Task directions ▸
From the listing below, output only the lines starting at the line that has "Words efficiently simulate possible worlds." and ending at the line that has "a word perpetuates", exactly as they appear, ends included.

Task input ▸
* * * *
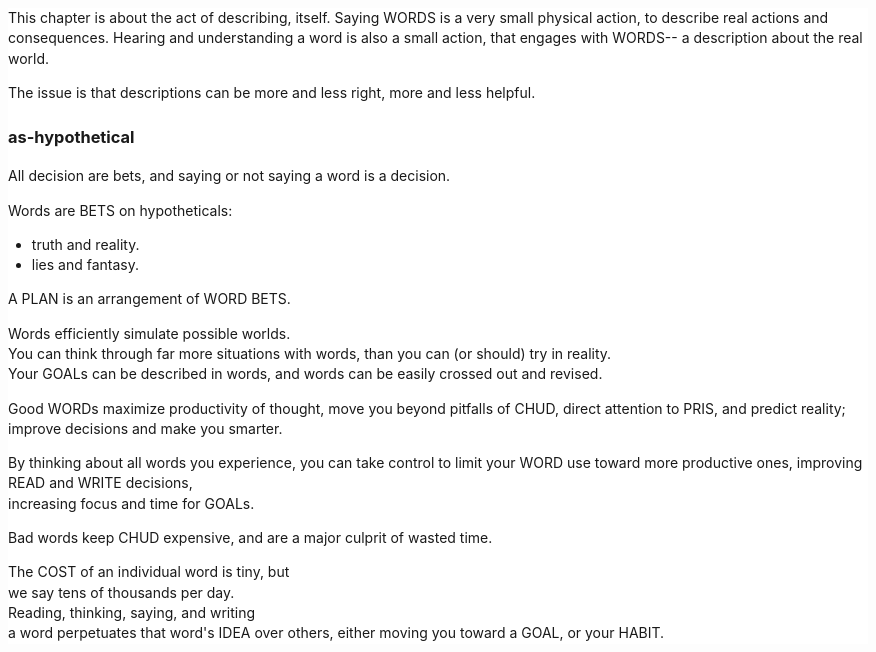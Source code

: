 This chapter is about
the act of describing, itself.
Saying WORDS is a very small
physical action, to describe
real actions and consequences.
Hearing and understanding a word
is also a small action,
that engages with WORDS--
a description
about the real world.

The issue is that descriptions
can be more and less right,
more and less helpful.

### as-hypothetical  
All decision are bets, 
and saying or not saying
a word is a decision.

Words are BETS on hypotheticals:
- truth and reality.
- lies and fantasy.

A PLAN is an arrangement
of WORD BETS.

Words efficiently simulate possible worlds.  
You can think through 
far more situations with words, than 
you can (or should) try in reality.   
Your GOALs can be described in words, and 
words can be easily crossed out and revised.

Good WORDs maximize productivity of thought,
move you beyond pitfalls of CHUD,
direct attention to PRIS, and 
predict reality;
improve decisions and make you smarter.

By thinking about all words you experience,
you can take control
to limit your WORD use 
toward more productive ones,
improving READ and WRITE decisions,    
increasing focus and time for GOALs. 

Bad words keep CHUD expensive,
and are a major culprit of wasted time.  

The COST of an individual word is tiny, but   
we say tens of thousands per day.   
Reading, thinking, saying, and writing   
a word perpetuates that word's IDEA over others,
either moving you toward a GOAL, or your HABIT.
* * * *
Task solution ▸
Words efficiently simulate possible worlds.  
You can think through 
far more situations with words, than 
you can (or should) try in reality.   
Your GOALs can be described in words, and 
words can be easily crossed out and revised.

Good WORDs maximize productivity of thought,
move you beyond pitfalls of CHUD,
direct attention to PRIS, and 
predict reality;
improve decisions and make you smarter.

By thinking about all words you experience,
you can take control
to limit your WORD use 
toward more productive ones,
improving READ and WRITE decisions,    
increasing focus and time for GOALs. 

Bad words keep CHUD expensive,
and are a major culprit of wasted time.  

The COST of an individual word is tiny, but   
we say tens of thousands per day.   
Reading, thinking, saying, and writing   
a word perpetuates that word's IDEA over others,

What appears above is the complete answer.